Task instructions
Word for word, restate all of the data shown below.

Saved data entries
--- START ---

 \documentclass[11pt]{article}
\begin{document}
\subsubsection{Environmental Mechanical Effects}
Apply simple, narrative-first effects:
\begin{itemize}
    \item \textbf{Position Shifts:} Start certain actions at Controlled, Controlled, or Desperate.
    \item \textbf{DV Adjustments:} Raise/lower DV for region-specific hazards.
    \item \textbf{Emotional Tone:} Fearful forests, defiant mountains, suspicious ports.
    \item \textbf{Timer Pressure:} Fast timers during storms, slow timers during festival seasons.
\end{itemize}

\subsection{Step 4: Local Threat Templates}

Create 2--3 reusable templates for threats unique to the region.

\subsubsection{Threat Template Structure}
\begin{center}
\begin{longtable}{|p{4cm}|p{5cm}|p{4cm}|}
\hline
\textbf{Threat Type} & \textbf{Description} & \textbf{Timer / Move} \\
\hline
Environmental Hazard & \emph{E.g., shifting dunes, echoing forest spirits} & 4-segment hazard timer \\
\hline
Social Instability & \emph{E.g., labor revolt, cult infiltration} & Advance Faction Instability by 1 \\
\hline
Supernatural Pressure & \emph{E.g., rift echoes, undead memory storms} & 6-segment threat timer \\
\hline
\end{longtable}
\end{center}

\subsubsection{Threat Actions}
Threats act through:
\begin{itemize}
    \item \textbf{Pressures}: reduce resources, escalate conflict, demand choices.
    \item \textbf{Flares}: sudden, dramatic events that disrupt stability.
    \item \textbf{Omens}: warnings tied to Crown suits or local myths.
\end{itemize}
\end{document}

--- END ---

Problem solution
 \documentclass[11pt]{article}
\begin{document}
\subsubsection{Environmental Mechanical Effects}
Apply simple, narrative-first effects:
\begin{itemize}
    \item \textbf{Position Shifts:} Start certain actions at Controlled, Controlled, or Desperate.
    \item \textbf{DV Adjustments:} Raise/lower DV for region-specific hazards.
    \item \textbf{Emotional Tone:} Fearful forests, defiant mountains, suspicious ports.
    \item \textbf{Timer Pressure:} Fast timers during storms, slow timers during festival seasons.
\end{itemize}

\subsection{Step 4: Local Threat Templates}

Create 2--3 reusable templates for threats unique to the region.

\subsubsection{Threat Template Structure}
\begin{center}
\begin{longtable}{|p{4cm}|p{5cm}|p{4cm}|}
\hline
\textbf{Threat Type} & \textbf{Description} & \textbf{Timer / Move} \\
\hline
Environmental Hazard & \emph{E.g., shifting dunes, echoing forest spirits} & 4-segment hazard timer \\
\hline
Social Instability & \emph{E.g., labor revolt, cult infiltration} & Advance Faction Instability by 1 \\
\hline
Supernatural Pressure & \emph{E.g., rift echoes, undead memory storms} & 6-segment threat timer \\
\hline
\end{longtable}
\end{center}

\subsubsection{Threat Actions}
Threats act through:
\begin{itemize}
    \item \textbf{Pressures}: reduce resources, escalate conflict, demand choices.
    \item \textbf{Flares}: sudden, dramatic events that disrupt stability.
    \item \textbf{Omens}: warnings tied to Crown suits or local myths.
\end{itemize}
\end{document}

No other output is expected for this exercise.